[Task directions] For the records below, print the lines from the line with "## How to Increase Ad Revenue" through the line with "## Traditional Display Advertising" exactly as written; include both end lines and exclude the rest.

(Dataset entries)
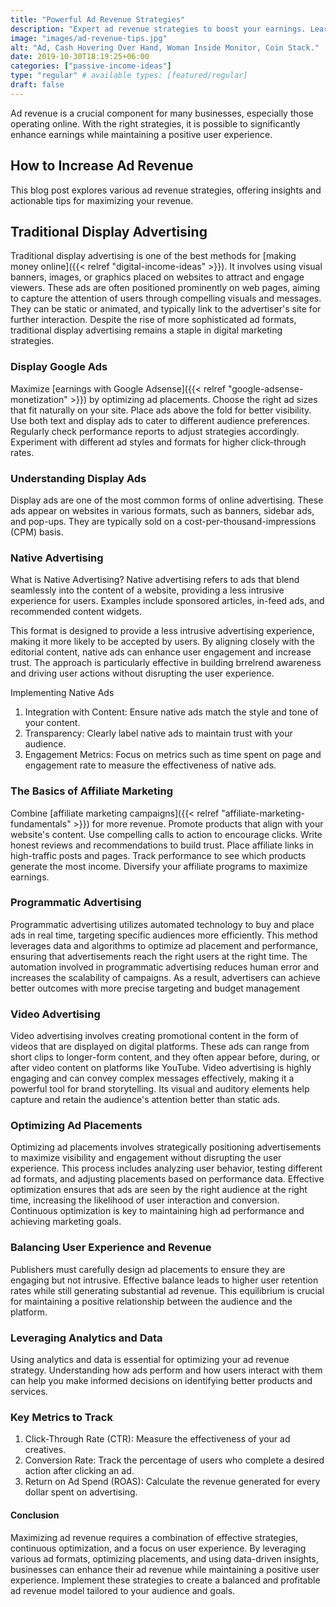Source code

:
 ```yaml
---
title: "Powerful Ad Revenue Strategies"
description: "Expert ad revenue strategies to boost your earnings. Learn about display ads, native advertising, affiliate marketing."
image: "images/ad-revenue-tips.jpg"
alt: "Ad, Cash Hovering Over Hand, Woman Inside Monitor, Coin Stack."
date: 2019-10-30T18:19:25+06:00
categories: ["passive-income-ideas"]
type: "regular" # available types: [featured/regular]
draft: false
---
```


Ad revenue is a crucial component for many businesses, especially those operating online. With the right strategies, it is possible to significantly enhance earnings while maintaining a positive user experience.

## How to Increase Ad Revenue

This blog post explores various ad revenue strategies, offering insights and actionable tips for maximizing your revenue.

## Traditional Display Advertising

Traditional display advertising is one of the best methods for [making money online]({{< relref "digital-income-ideas" >}}). It involves using visual banners, images, or graphics placed on websites to attract and engage viewers. These ads are often positioned prominently on web pages, aiming to capture the attention of users through compelling visuals and messages. They can be static or animated, and typically link to the advertiser's site for further interaction. Despite the rise of more sophisticated ad formats, traditional display advertising remains a staple in digital marketing strategies.

### Display Google Ads

Maximize [earnings with Google Adsense]({{< relref "google-adsense-monetization" >}}) by optimizing ad placements. Choose the right ad sizes that fit naturally on your site. Place ads above the fold for better visibility. Use both text and display ads to cater to different audience preferences. Regularly check performance reports to adjust strategies accordingly. Experiment with different ad styles and formats for higher click-through rates.

### Understanding Display Ads

Display ads are one of the most common forms of online advertising. These ads appear on websites in various formats, such as banners, sidebar ads, and pop-ups. They are typically sold on a cost-per-thousand-impressions (CPM) basis.

### Native Advertising

What is Native Advertising? Native advertising refers to ads that blend seamlessly into the content of a website, providing a less intrusive experience for users. Examples include sponsored articles, in-feed ads, and recommended content widgets.

This format is designed to provide a less intrusive advertising experience, making it more likely to be accepted by users. By aligning closely with the editorial content, native ads can enhance user engagement and increase trust. The approach is particularly effective in building brrelrend awareness and driving user actions without disrupting the user experience.

Implementing Native Ads

1. Integration with Content: Ensure native ads match the style and tone of your content.
2. Transparency: Clearly label native ads to maintain trust with your audience.
3. Engagement Metrics: Focus on metrics such as time spent on page and engagement rate to measure the effectiveness of native ads.

### The Basics of Affiliate Marketing

Combine [affiliate marketing campaigns]({{< relref "affiliate-marketing-fundamentals" >}}) for more revenue. Promote products that align with your website's content. Use compelling calls to action to encourage clicks. Write honest reviews and recommendations to build trust. Place affiliate links in high-traffic posts and pages. Track performance to see which products generate the most income. Diversify your affiliate programs to maximize earnings.

### Programmatic Advertising

Programmatic advertising utilizes automated technology to buy and place ads in real time, targeting specific audiences more efficiently. This method leverages data and algorithms to optimize ad placement and performance, ensuring that advertisements reach the right users at the right time. The automation involved in programmatic advertising reduces human error and increases the scalability of campaigns. As a result, advertisers can achieve better outcomes with more precise targeting and budget management

### Video Advertising

Video advertising involves creating promotional content in the form of videos that are displayed on digital platforms. These ads can range from short clips to longer-form content, and they often appear before, during, or after video content on platforms like YouTube. Video advertising is highly engaging and can convey complex messages effectively, making it a powerful tool for brand storytelling. Its visual and auditory elements help capture and retain the audience's attention better than static ads.

### Optimizing Ad Placements

Optimizing ad placements involves strategically positioning advertisements to maximize visibility and engagement without disrupting the user experience. This process includes analyzing user behavior, testing different ad formats, and adjusting placements based on performance data. Effective optimization ensures that ads are seen by the right audience at the right time, increasing the likelihood of user interaction and conversion. Continuous optimization is key to maintaining high ad performance and achieving marketing goals.

### Balancing User Experience and Revenue

Publishers must carefully design ad placements to ensure they are engaging but not intrusive. Effective balance leads to higher user retention rates while still generating substantial ad revenue. This equilibrium is crucial for maintaining a positive relationship between the audience and the platform.

### Leveraging Analytics and Data

Using analytics and data is essential for optimizing your ad revenue strategy. Understanding how ads perform and how users interact with them can help you make informed decisions on identifying better products and services.

### Key Metrics to Track

1. Click-Through Rate (CTR): Measure the effectiveness of your ad creatives.
2. Conversion Rate: Track the percentage of users who complete a desired action after clicking an ad.
3. Return on Ad Spend (ROAS): Calculate the revenue generated for every dollar spent on advertising.

#### Conclusion

Maximizing ad revenue requires a combination of effective strategies, continuous optimization, and a focus on user experience. By leveraging various ad formats, optimizing placements, and using data-driven insights, businesses can enhance their ad revenue while maintaining a positive user experience. Implement these strategies to create a balanced and profitable ad revenue model tailored to your audience and goals.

[Reply to the task]
## How to Increase Ad Revenue

This blog post explores various ad revenue strategies, offering insights and actionable tips for maximizing your revenue.

## Traditional Display Advertising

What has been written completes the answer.